Trump's tariffs would reorder trade flows, raise costs, draw retaliation

FILE PHOTO: Shipping containers sit at the Port of Long Beach in Long Beach, California · Reuters

By David Lawder

WASHINGTON (Reuters) - Iowa farmer Bob Hemesath is worried that U.S. agriculture will pay dearly if Donald Trump wins Tuesday's presidential election and makes good on a vow to swiftly impose a 60% tariff on Chinese goods and at least a 10% levy on all other imports.

It could be a much worse rerun of the Republican former president's 2018-2019 trade war with China that hit U.S. farm goods with retaliatory tariffs and shifted Beijing's purchases to Brazil and Argentina, said Hemesath, who grows corn and soybeans and raises hogs on 2,800 acres of land in northeastern Iowa.

"When we start putting tariffs on others, usually the retaliatory tariffs end up on American agricultural products," said Hemesath, who chairs the Farmers for Free Trade advocacy group.

"What I worry about is that when you do those kinds of things, you lose that market share, and you just don't get that market share back," he said. Hemesath declined to say who he was voting for in the election.
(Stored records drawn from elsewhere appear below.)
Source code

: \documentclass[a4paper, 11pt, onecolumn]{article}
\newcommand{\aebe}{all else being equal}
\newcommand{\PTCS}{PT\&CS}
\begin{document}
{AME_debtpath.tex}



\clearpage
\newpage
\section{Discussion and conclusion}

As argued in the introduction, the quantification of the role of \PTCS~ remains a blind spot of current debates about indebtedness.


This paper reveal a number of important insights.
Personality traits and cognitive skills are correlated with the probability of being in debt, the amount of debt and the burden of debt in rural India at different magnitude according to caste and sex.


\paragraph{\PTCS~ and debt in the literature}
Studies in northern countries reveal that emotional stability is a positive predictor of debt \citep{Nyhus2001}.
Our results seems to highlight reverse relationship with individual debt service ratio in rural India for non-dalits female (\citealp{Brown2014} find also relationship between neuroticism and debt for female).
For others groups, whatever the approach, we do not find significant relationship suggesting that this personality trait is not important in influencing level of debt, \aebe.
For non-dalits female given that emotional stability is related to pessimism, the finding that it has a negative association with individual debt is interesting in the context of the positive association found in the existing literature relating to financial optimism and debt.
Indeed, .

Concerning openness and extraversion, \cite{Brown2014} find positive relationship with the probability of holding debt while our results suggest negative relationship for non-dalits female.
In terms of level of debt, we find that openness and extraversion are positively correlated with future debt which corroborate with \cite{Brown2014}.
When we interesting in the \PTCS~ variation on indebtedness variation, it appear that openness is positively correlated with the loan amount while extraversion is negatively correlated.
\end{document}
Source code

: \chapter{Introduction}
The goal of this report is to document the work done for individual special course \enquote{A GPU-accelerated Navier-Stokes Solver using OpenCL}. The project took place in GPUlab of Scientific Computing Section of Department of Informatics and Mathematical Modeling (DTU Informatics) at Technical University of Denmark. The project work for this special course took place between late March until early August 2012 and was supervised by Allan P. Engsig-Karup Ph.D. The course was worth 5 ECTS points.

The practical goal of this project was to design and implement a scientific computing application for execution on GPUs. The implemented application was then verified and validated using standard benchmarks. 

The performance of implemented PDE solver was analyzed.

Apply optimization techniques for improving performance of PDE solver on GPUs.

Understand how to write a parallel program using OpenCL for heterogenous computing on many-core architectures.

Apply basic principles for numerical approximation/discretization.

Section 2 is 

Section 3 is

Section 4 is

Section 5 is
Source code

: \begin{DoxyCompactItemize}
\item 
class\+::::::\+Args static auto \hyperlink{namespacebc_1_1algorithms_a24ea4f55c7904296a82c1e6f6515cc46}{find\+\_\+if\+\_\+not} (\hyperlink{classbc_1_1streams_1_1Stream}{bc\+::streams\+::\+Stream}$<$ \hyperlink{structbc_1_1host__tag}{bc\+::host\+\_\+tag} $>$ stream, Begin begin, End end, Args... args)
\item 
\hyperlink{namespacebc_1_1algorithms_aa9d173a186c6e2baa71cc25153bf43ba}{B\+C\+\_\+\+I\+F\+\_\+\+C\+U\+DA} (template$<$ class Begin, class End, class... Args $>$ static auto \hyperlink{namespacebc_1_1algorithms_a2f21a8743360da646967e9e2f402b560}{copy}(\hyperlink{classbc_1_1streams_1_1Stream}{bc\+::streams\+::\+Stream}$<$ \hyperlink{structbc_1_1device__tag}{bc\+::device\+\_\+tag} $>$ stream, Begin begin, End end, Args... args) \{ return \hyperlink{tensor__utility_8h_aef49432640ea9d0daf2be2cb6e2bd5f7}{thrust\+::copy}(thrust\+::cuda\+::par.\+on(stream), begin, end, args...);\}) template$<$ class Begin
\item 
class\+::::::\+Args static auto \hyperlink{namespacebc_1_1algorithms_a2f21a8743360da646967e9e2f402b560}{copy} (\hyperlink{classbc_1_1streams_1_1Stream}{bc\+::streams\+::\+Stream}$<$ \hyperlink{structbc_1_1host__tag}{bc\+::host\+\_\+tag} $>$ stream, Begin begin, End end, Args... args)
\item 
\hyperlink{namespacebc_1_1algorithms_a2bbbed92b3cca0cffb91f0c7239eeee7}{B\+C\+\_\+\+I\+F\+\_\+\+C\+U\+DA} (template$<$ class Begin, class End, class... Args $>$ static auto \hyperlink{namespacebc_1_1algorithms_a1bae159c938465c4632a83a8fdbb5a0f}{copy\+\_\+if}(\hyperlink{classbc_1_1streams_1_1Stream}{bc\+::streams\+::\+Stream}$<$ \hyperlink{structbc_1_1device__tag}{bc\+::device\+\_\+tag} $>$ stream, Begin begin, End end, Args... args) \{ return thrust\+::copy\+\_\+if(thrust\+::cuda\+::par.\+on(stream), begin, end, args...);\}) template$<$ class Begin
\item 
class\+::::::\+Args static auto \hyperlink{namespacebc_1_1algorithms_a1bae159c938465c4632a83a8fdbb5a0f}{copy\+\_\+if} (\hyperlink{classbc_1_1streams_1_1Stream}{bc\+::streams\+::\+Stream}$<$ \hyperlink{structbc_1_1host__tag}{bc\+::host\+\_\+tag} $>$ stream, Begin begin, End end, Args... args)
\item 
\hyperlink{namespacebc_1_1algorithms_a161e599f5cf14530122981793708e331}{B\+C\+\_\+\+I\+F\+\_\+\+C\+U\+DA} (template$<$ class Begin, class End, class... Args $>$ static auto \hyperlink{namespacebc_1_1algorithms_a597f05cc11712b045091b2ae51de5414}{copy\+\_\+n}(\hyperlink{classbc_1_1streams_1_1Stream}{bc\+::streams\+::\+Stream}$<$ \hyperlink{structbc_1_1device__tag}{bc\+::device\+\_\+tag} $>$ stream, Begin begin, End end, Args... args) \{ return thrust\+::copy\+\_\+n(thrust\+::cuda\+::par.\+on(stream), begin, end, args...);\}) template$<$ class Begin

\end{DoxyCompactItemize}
Economists say that Trump's tariff plans, likely his most consequential economic policy, would push U.S. import duty rates back up to 1930s-era levels, stoke inflation, collapse U.S.-China trade, draw retaliation and drastically reorder supply chains.

Hemesath's concerns were echoed in a recent study by the National Corn Growers Association and American Soybean Association, which forecast that a new China trade war could prompt deeper U.S. crop export losses, push down already depressed domestic prices and cement a shift of China's imports to Brazil and Argentina.

Trump, who is in a neck-and-neck race for the White House against Democratic Vice President Kamala Harris, has called tariffs "the most beautiful word in the world" and argued that his plans would rebuild the U.S. manufacturing base, grow U.S. jobs and incomes and earn trillions of dollars in federal revenues over 10 years.

Economists universally agree tariffs are paid by the companies that import the products subject to the duties, and they either pass on the costs to consumers or accept lower profits.

The duties, if fully imposed, would raise effective average U.S. tariff levels to 17.7%, the highest since 1934, according to the conservative-leaning Tax Foundation. The plans have drawn comparisons to the Smoot-Hawley Tariff Act of 1930, which sharply raised U.S. tariffs, triggering retaliation and a global collapse of trade that helped worsen the Great Depression.

In the aftermath of World War Two, countries scrapped this "beggar-thy-neighbor" approach in favor of a rules-based trading system with much lower non-discriminatory tariffs and what is now the World Trade Organization at its core.